TEMPO Interaktif, BANDUNG - Pemerintah Jawa Barat bersiap melaporkan penggugat kawasan lahan pendidikan Jatinangor, Sumedang pada polisi. “Kami sudah mendapat perintah dari gubernur,” kata Kepala Bagian Hukum Pemerintah Jawa Barat Ruddy Gandakusumah di Bandung, Selasa (6/4).
Perintah melaporkan itu dituangkan dalam surat kuasa yang diteken Gubernur Ahmad Heryawan pada 30 Maret lalu. Dalam surat itu gubernur memberikan kuasa khusus pada Rudy untuk melaporkan penggugat kepemilikan lahan di kawasan Jatinangor itu pada polisi atas dugaan tindak pidana pemalsuan dokumen. “Secepatnya akan kita laporkan,” kata Rudy.
Ada 18 orang penggugat yang menamakan diri Odah Saodah cs, warga kecamatan Paseh Kabupaten Bandung. Mereka menyoal kepemilikan lahan seluas hampir 600 hektar di Pengadilan Negeri Sumedang. Kasusnya sendiri masih dalam proses persidangan sejak Juli 2009 dan kini memasuki agenda pemeriksaan saksi.
Selain pemerintah Jawa Barat, Odah Cs juga mengugat 11 tergugat lainnya yang menempati lahan itu. Di antaranya, Universitas Padjadjaran, Universitas Winaya Mukti, Ikopin, IPDN, pengelola Bumi Perkemahan Kiara Payung, serta pengelola Bandung Giri Gahana Golf. Gugatan juga ditujukan pada Menteri Dalam Negeri, Kepala BPN, Departemen Pendidikan Nasional, Departemen Koperasi.
Odah mengklaim sebagai ahli waris Noerkisan Sastranegara alias Abdoerahman sebagai pemilik sah lahan itu. Noerkisan yang meninggal tahun 1900, diklaim memiliki lahan itu dengan membelinya pada 4 Maret 1840 dari Baron Bawud dengan harga F1.800. Dia mengklaim memiliki bukti Persil Nomor 41, 42, 43, dan 44 dengan luas seluruhnya 600 hektare.

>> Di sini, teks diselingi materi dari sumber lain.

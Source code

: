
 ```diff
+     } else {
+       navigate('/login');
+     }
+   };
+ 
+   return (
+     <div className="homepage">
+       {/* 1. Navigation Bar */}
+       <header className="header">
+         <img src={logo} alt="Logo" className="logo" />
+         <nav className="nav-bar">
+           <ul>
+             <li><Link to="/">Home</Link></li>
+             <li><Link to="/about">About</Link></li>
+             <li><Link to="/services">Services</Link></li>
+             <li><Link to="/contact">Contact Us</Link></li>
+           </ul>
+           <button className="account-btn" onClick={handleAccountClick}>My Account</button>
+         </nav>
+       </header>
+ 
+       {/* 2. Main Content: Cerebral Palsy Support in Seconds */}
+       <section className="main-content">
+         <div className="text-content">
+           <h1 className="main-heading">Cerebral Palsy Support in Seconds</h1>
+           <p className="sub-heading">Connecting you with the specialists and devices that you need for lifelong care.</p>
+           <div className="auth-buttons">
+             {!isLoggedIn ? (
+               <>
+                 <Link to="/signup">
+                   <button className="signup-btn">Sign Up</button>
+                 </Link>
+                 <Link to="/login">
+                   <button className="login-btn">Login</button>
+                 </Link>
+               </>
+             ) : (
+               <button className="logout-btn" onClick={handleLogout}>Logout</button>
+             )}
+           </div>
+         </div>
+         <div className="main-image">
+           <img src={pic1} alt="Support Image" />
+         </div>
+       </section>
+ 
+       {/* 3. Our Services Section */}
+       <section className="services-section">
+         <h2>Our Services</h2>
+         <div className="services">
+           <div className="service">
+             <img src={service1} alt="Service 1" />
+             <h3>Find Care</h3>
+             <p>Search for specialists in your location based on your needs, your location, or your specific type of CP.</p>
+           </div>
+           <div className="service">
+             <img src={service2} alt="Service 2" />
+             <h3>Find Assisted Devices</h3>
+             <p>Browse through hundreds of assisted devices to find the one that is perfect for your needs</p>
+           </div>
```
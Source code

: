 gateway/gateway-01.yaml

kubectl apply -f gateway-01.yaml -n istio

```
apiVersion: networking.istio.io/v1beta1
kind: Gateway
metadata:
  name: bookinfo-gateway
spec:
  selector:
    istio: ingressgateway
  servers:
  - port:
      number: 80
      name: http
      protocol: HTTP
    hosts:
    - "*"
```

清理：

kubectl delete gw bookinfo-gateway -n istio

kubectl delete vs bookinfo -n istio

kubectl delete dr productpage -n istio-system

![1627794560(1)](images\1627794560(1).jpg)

Menurut Rudy, ada sejumlah keganjilan yang ditemukan dalam dokumen Odah Saodah Cs. Diantaranya ikrar jual beli tertanggal 4 Maret 1840 yang dituangkan dalam secarik kertas segel bercap kerajaan Belanda dan ditulis dalam aksara sunda.
Dokumen itu telah diterjemahkan oleh ahli sastra Sunda. Para ahli sastra menemukan sejumlah keganjilan misalnya penyebutan batas jalan sebelah selatan yang disebut “jalan gede Jatinangor” padahal sejak dulu jalan itu bernama Jalan Raya Pos.
Keganjilan lainnya adalah penulisan “Rupia” sebagai mata uang yang digunakan dalam jual beli itu. Menurut Rudy, dari keterangan Bank Indonesia diketahui penyebutan Rupiah sebagai mata uang baru diperkenalkan pada 1944. Dalam surat tanda jual beli itu disebutkan pada 4 Maret 1840 itu hari Senin. Setelah diperiksa diketahui tanggal itu jatuhnya Rabu. Rudy menunjukkan cetakan salinan halaman Google Kalender.